All of lore.kernel.org
 help / color / mirror / Atom feed
From: Chao Yu <chao@kernel.org>
To: jaegeuk@kernel.org
Cc: linux-kernel@vger.kernel.org, linux-f2fs-devel@lists.sourceforge.net
Subject: [f2fs-dev] [PATCH v2] f2fs: fix to avoid racing in between read and OPU dio write
Date: Fri, 10 May 2024 10:39:06 +0800	[thread overview]
Message-ID: <20240510023906.281700-1-chao@kernel.org> (raw)

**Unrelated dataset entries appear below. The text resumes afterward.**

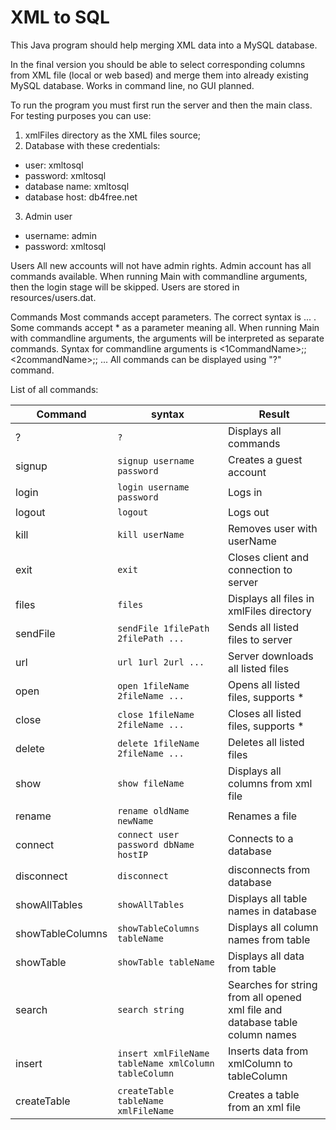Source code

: # XML to SQL

This Java program should help merging XML data into a MySQL database.

In the final version you should be able to select corresponding columns from XML file (local or web based) and merge them into already existing MySQL database.
Works in command line, no GUI planned.

To run the program you must first run the server and then the main class.
For testing purposes you can use:
1. xmlFiles directory as the XML files source;
2. Database with these credentials:
* user: xmltosql
* password: xmltosql
* database name: xmltosql
* database host: db4free.net
3. Admin user
* username: admin
* password: xmltosql


Users
All new accounts will not have admin rights. Admin account has all commands available. When running Main with commandline arguments, then the login stage will be skipped.
Users are stored in resources/users.dat.

Commands
Most commands accept parameters. The correct syntax is <commandName> <param1> <param2> ... . Some commands accept * as a parameter meaning all. When running Main with commandline arguments,
the arguments will be interpreted as separate commands. Syntax for commandline arguments is <1CommandName>;<param1>;<param2> <2commandName>;<param1>;<param2> ...
All commands can be displayed using "?" command.

List of all commands:

Command | syntax | Result
------- | ------ | -------
? | `?` | Displays all commands
signup | `signup username password` | Creates a guest account
login | `login username password` | Logs in
logout | `logout` | Logs out
kill | `kill userName` | Removes user with userName
exit | `exit` | Closes client and connection to server
files | `files` | Displays all files in xmlFiles directory
sendFile | `sendFile 1filePath 2filePath ...` | Sends all listed files to server
url | `url 1url 2url ...` | Server downloads all listed files
open | `open 1fileName 2fileName ...` | Opens all listed files, supports *
close | `close 1fileName 2fileName ...` | Closes all listed files, supports *
delete | `delete 1fileName 2fileName ...` | Deletes all listed files
show | `show fileName` | Displays all columns from xml file
rename | `rename oldName newName` | Renames a file
connect | `connect user password dbName hostIP` | Connects to a database
disconnect | `disconnect` | disconnects from database
showAllTables | `showAllTables` | Displays all table names in database
showTableColumns | `showTableColumns tableName` | Displays all column names from table
showTable | `showTable tableName` | Displays all data from table
search | `search string` | Searches for string from all opened xml file and database table column names
insert | `insert xmlFileName tableName xmlColumn tableColumn` | Inserts data from xmlColumn to tableColumn
createTable | `createTable tableName xmlFileName` | Creates a table from an xml file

If lfs mode is on, buffered read may race w/ OPU dio write as below,
it may cause buffered read hits unwritten data unexpectly, and for
dio read, the race condition exists as well.

Thread A			Thread B
- f2fs_file_write_iter
 - f2fs_dio_write_iter
  - __iomap_dio_rw
   - f2fs_iomap_begin
    - f2fs_map_blocks
     - __allocate_data_block
      - allocated blkaddr #x
       - iomap_dio_submit_bio
				- f2fs_file_read_iter
				 - filemap_read
				  - f2fs_read_data_folio
				   - f2fs_mpage_readpages
				    - f2fs_map_blocks
				     : get blkaddr #x
				    - f2fs_submit_read_bio
				IRQ
				- f2fs_read_end_io
				 : read IO on blkaddr #x complete
IRQ
- iomap_dio_bio_end_io
 : direct write IO on blkaddr #x complete

This patch introduces a new per-inode i_opu_rwsem lock to avoid
such race condition.

Fixes: f847c699cff3 ("f2fs: allow out-place-update for direct IO in LFS mode")
Signed-off-by: Chao Yu <chao@kernel.org>
---
v2:
- fix to cover dio read path w/ i_opu_rwsem as well.
 fs/f2fs/f2fs.h  |  1 +
 fs/f2fs/file.c  | 28 ++++++++++++++++++++++++++--
 fs/f2fs/super.c |  1 +
 3 files changed, 28 insertions(+), 2 deletions(-)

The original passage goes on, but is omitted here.